- What the task requires -
Each line of the data below that carries the word "функции" needs to be copied.
+++
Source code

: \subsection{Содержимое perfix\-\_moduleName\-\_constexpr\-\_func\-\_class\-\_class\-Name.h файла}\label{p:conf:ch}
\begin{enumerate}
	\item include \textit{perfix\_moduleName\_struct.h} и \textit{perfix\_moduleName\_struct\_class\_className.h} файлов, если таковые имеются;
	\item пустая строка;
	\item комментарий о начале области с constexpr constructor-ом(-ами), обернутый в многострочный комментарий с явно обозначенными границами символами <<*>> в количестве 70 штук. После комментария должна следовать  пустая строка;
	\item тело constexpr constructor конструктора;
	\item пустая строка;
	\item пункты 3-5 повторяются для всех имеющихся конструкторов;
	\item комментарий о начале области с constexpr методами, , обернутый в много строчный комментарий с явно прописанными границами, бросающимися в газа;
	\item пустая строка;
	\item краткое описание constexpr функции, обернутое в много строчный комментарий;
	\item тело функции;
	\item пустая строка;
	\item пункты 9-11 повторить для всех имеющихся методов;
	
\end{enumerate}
+++
- The answer -
	\item краткое описание constexpr функции, обернутое в много строчный комментарий;
	\item тело функции;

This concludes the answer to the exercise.